Details remain sketchy at present but insiders report that kick-off meetings on Phase 2, under which around 40 LNG vessels are expected to be ordered, are planned to get underway in London during the first two full weeks of June.

Shipowners, who received initial requests for expressions of interest in March, are said to have been given an indication that QatarEnergy will make a final choice of shipowners before the end of this year. It will then assign owners to its pre-reserved berths and ink long-term charter deals with them on the ships.

The Qatari liquefaction giant is said to be under increasing pressure to move forward on its slots as shipyards field enquiries for the berths from other LNG players including majors, private owners and projects.

TradeWinds understands QatarEnergy — which is tipped to sign a new two-million-tonne-per-annum LNG-supply deal with Bangladesh this week — has set a deadline of the end of June to conclude its negotiations with South Korean shipbuilders Hyundai Heavy Industries and Samsung Heavy Industries.

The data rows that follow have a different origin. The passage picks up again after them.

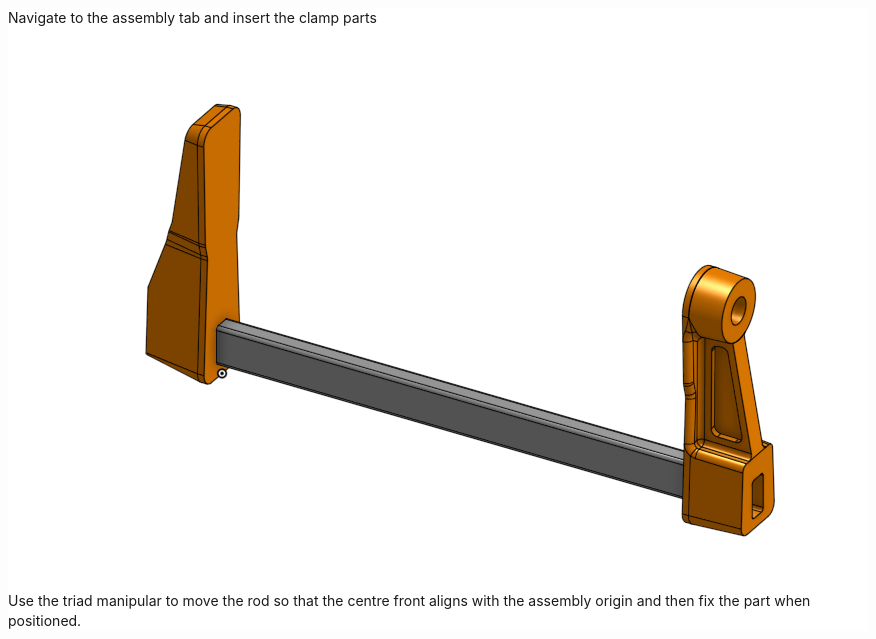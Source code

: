 Navigate to the assembly tab and insert the clamp parts 

![](assets/2024-08-05-17-16-29.png)

Use the triad manipular to move the rod so that the centre front aligns with the assembly origin and then fix the part when positioned. 
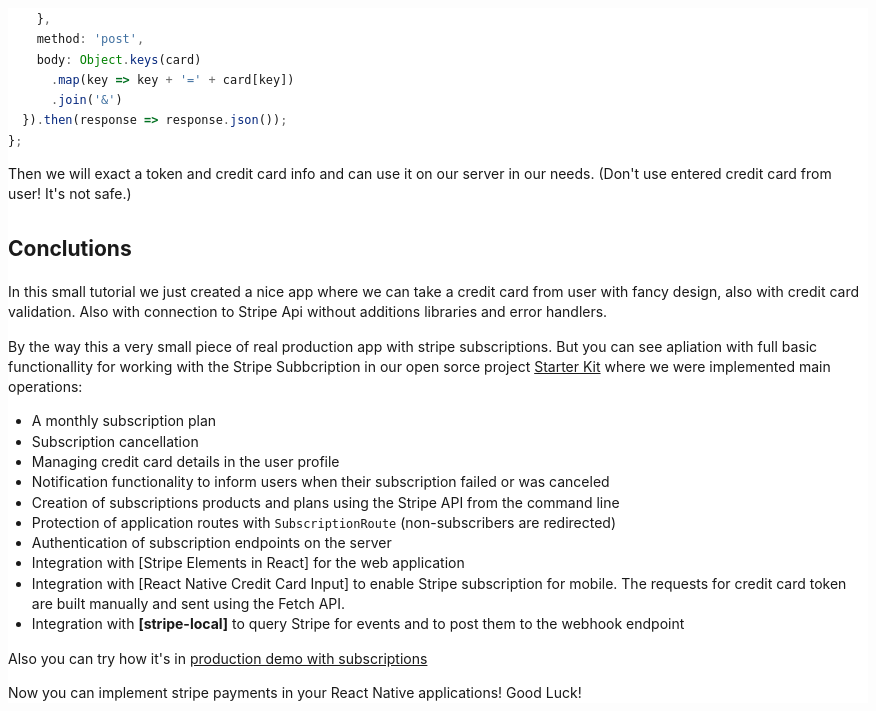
 ```javascript
    },
    method: 'post',
    body: Object.keys(card)
      .map(key => key + '=' + card[key])
      .join('&')
  }).then(response => response.json());
};
```

Then we will exact a token and credit card info and can use it on our server in our needs. (Don't use entered credit card 
from user! It's not safe.)

## Conclutions

In this small tutorial we just created a nice app where we can take a credit card from user with fancy design, also with 
credit card validation. Also with connection to Stripe Api without additions libraries and error handlers. 

By the way this a very small piece of real production app with stripe subscriptions. But you can see apliation with full 
basic functionallity for working with the Stripe Subbcription in our open sorce project [Starter Kit]() where we were
implemented main operations: 

* A monthly subscription plan
* Subscription cancellation
* Managing credit card details in the user profile
* Notification functionality to inform users when their subscription failed or was canceled
* Creation of subscriptions products and plans using the Stripe API from the command line
* Protection of application routes with `SubscriptionRoute` (non-subscribers are redirected)
* Authentication of subscription endpoints on the server
* Integration with [Stripe Elements in React] for the web application
* Integration with [React Native Credit Card Input] to enable Stripe subscription for mobile. The requests for credit card
token are built manually and sent using the Fetch API.
* Integration with **[stripe-local]** to query Stripe for events and to post them to the webhook endpoint

Also you can try how it's in [production demo with subscriptions](https://apollo-universal-starter-kit.herokuapp.com/)

Now you can implement stripe payments in your React Native applications! Good Luck! 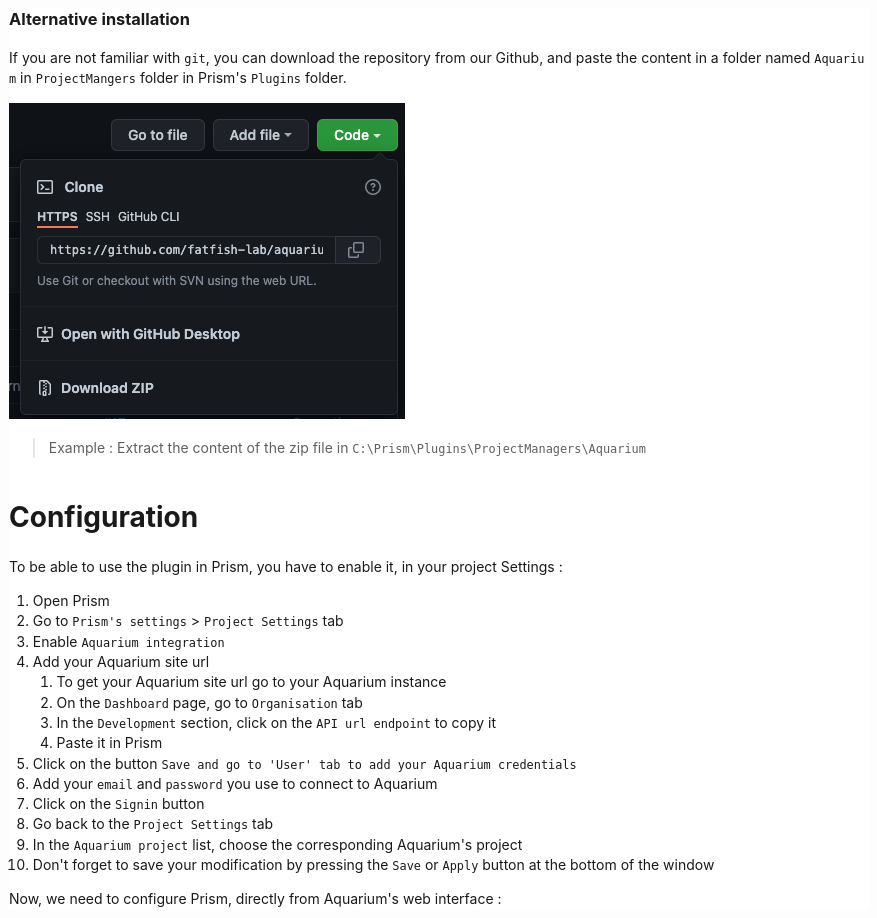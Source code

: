 ### Alternative installation
If you are not familiar with `git`, you can download the repository from our Github, and paste the content in a folder named `Aquarium` in `ProjectMangers` folder in Prism's `Plugins` folder.

![github_download_zip](../_medias/prism_aquarium_download.png)

> Example : Extract the content of the zip file in `C:\Prism\Plugins\ProjectManagers\Aquarium`

# Configuration
To be able to use the plugin in Prism, you have to enable it, in your project Settings :

1. Open Prism
1. Go to `Prism's settings` > `Project Settings` tab
1. Enable `Aquarium integration`
1. Add your Aquarium site url
    1. To get your Aquarium site url go to your Aquarium instance
    1. On the `Dashboard` page, go to `Organisation` tab
    1. In the `Development` section, click on the `API url endpoint` to copy it
    1. Paste it in Prism
1. Click on the button `Save and go to 'User' tab to add your Aquarium credentials`
1. Add your `email` and `password` you use to connect to Aquarium
1. Click on the `Signin` button
1. Go back to the `Project Settings` tab
1. In the `Aquarium project` list, choose the corresponding Aquarium's project
1. Don't forget to save your modification by pressing the `Save` or `Apply` button at the bottom of the window

Now, we need to configure Prism, directly from Aquarium's web interface :
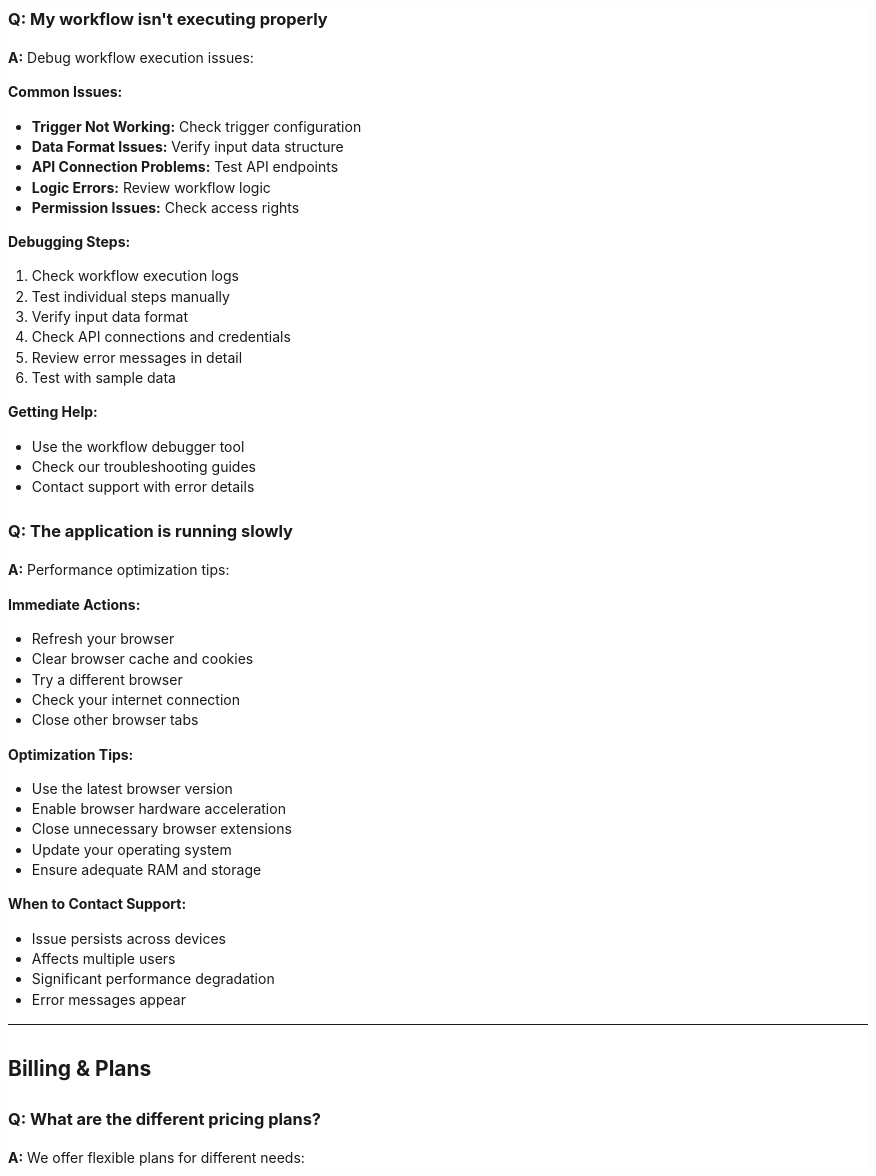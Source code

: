 ### Q: My workflow isn't executing properly
**A:** Debug workflow execution issues:

**Common Issues:**
- **Trigger Not Working:** Check trigger configuration
- **Data Format Issues:** Verify input data structure
- **API Connection Problems:** Test API endpoints
- **Logic Errors:** Review workflow logic
- **Permission Issues:** Check access rights

**Debugging Steps:**
1. Check workflow execution logs
2. Test individual steps manually
3. Verify input data format
4. Check API connections and credentials
5. Review error messages in detail
6. Test with sample data

**Getting Help:**
- Use the workflow debugger tool
- Check our troubleshooting guides
- Contact support with error details

### Q: The application is running slowly
**A:** Performance optimization tips:

**Immediate Actions:**
- Refresh your browser
- Clear browser cache and cookies
- Try a different browser
- Check your internet connection
- Close other browser tabs

**Optimization Tips:**
- Use the latest browser version
- Enable browser hardware acceleration
- Close unnecessary browser extensions
- Update your operating system
- Ensure adequate RAM and storage

**When to Contact Support:**
- Issue persists across devices
- Affects multiple users
- Significant performance degradation
- Error messages appear

---

## Billing & Plans

### Q: What are the different pricing plans?
**A:** We offer flexible plans for different needs:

Hanwha Ocean — formerly Daewoo Shipbuilding & Marine Engineering — is said to have been given until September to conclude its discussions.

Speculation is swirling over the likely pricing agreed with yards.

The 66 vessels concluded during Phase 1 of QatarEnergy’s LNG newbuilding programme were based on a renegotiated benchmark price of around $215m. But since then, levels for vessels contracted this year have climbed up to the $260m mark.

Some indicate the Qatari berths are now likely to be in the region of $230m-plus apiece. But the final details have still to emerge.

Qatar LNG shipping watchers are also intrigued to know if the company will opt to pursue a new breed of Q-Max ships under this second phase of newbuildings.

TradeWinds reported in March that the company had asked shipbuilders to quote on vessels of 263,000 cbm to 265,000 cbm.

LNG newbuilding sources said that of South Korea’s big three shipbuilders, where QatarEnergy has reserved berths, SHI would appear best placed to build these if required, as its dock space could best accommodate the ships. But the yard is also experiencing competition for that dock space from floating LNG production units.

SHI is understood to be holding 16 pre-reserved berths for the Qatari business and observers have suggested that up to half of these could be built as Q-Max vessels, if the Middle East chartering giant opts to up the size on some of the ships.

Of the remaining vessels, Hanwha Ocean is sitting on 12 slots and HHI 10.